Prosecutor raises may mean tax hikes in Cook County

July 31, 2007
By Jonathan Lipman Staff writer

A tax increase for Cook County looked all but certain Monday as board President Todd Stroger announced pay raises for prosecutors that commit 2008 funds.

"If we don't have some kind of increase (in revenue), we'd have to cut services so severely there'd be some real hardship," Stroger said during a news conference.

Prosecutors, who had threatened walkouts, will receive an 8 percent cost-of-living pay raise retroactive to 2004 and a $500 bonus, Commissioner Larry Suffredin (D-Evanston) said. Other nonunion staff get a smaller increase.

The raises will be paid for with $21 million the county received two weeks ago in an asbestos-related public building commission lawsuit against U.S. Gypsum.

But that's a one-time source of cash.

Stroger's resolution to provide the raises, up for a vote today, also promises prosecutors and all other county employees a 4.75 percent raise next year that would cost $113 million.

That's money the county does not have in the budget now.

Stroger ruled out a property tax increase last week and is asking the state for $100 million to help the county health system.
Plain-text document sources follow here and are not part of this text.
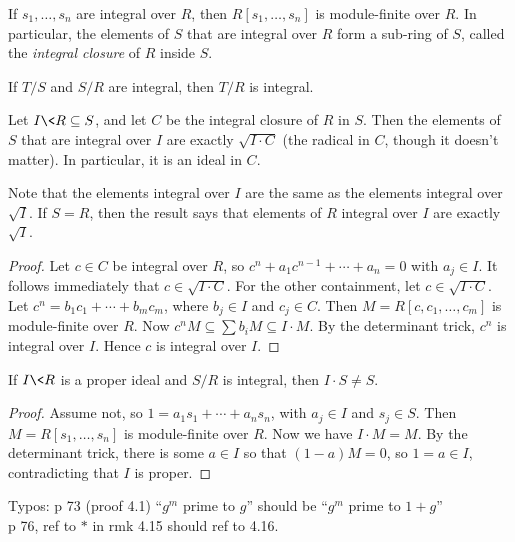  \begin{corollary}
   If $s_1,\dots, s_n$ are integral over $R$, then $R[s_1,\dots, s_n]$ is module-finite
   over $R$. In particular, the elements of $S$ that are integral over $R$ form a
   sub-ring of $S$, called the \emph{integral closure} of $R$ inside $S$.
 \end{corollary}
 \begin{corollary}
   If $T/S$ and $S/R$ are integral, then $T/R$ is integral.
 \end{corollary}
 \begin{proposition}
   Let $I\< R\subseteq S$, and let $C$ be the integral closure of $R$ in $S$. Then the
   elements of $S$ that are integral over $I$ are exactly $\sqrt{I\cdot C}$ (the radical
   in $C$, though it doesn't matter). In particular, it is an ideal in $C$.
 \end{proposition}
 \begin{remark}
   Note that the elements integral over $I$ are the same as the elements integral over
   $\sqrt I$. If $S=R$, then the result says that elements of $R$ integral over $I$ are
   exactly $\sqrt I$.
 \end{remark}
 \begin{proof}
   Let $c\in C$ be integral over $R$, so $c^n+a_1c^{n-1}+\cdots +a_n=0$ with $a_j\in I$.
   It follows immediately that $c\in \sqrt {I\cdot C}$. For the other containment, let
   $c\in \sqrt {I\cdot C}$. Let $c^n=b_1c_1+\cdots + b_mc_m$, where $b_j\in I$ and
   $c_j\in C$. Then $M=R[c,c_1,\dots, c_m]$ is module-finite over $R$. Now $c^nM\subseteq
   \sum b_iM\subseteq I\cdot M$. By the determinant trick, $c^n$ is integral over $I$.
   Hence $c$ is integral over $I$.
 \end{proof}
 \begin{lemma}
   If $I\< R$ is a proper ideal and $S/R$ is integral, then $I\cdot S\neq S$.
 \end{lemma}
 \begin{proof}
   Assume not, so $1=a_1s_1+\cdots+a_ns_n$, with $a_j\in I$ and $s_j\in S$. Then
   $M=R[s_1,\dots, s_n]$ is module-finite over $R$. Now we have $I\cdot M=M$. By the
   determinant trick, there is some $a\in I$ so that $(1-a)M=0$, so $1=a\in I$,
   contradicting that $I$ is proper.
 \end{proof}
 \setcounter{lecture}{24}

 Typos: p 73 (proof 4.1) ``$g^m$ prime to $g$'' should be ``$g^m$ prime to $1+g$''\\
 p 76, ref to $\ast$ in rmk 4.15 should ref to 4.16.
But both Stroger and Suffredin, who fought Stroger on the budget last year, said some other boost in revenue will still be needed.

Suffredin and finance committee chairman John Daley (D-Chicago) also say they're going to try to push the county sheriff, chief judge and court clerk to come up with creative ways to boost revenue.

Stroger said he would have preferred to wait to give prosecutors their raises rather than being forced to commit 2008 money.

But increasingly over the past week, vocal assistant state's attorneys have been making threats. State's Attorney Dick Devine's top assistant, Robert Milan, was quoted in reports as saying commissioners would "pay the price" if they didn't find a way to boost salaries.

Devine tried to downplay those threats Monday.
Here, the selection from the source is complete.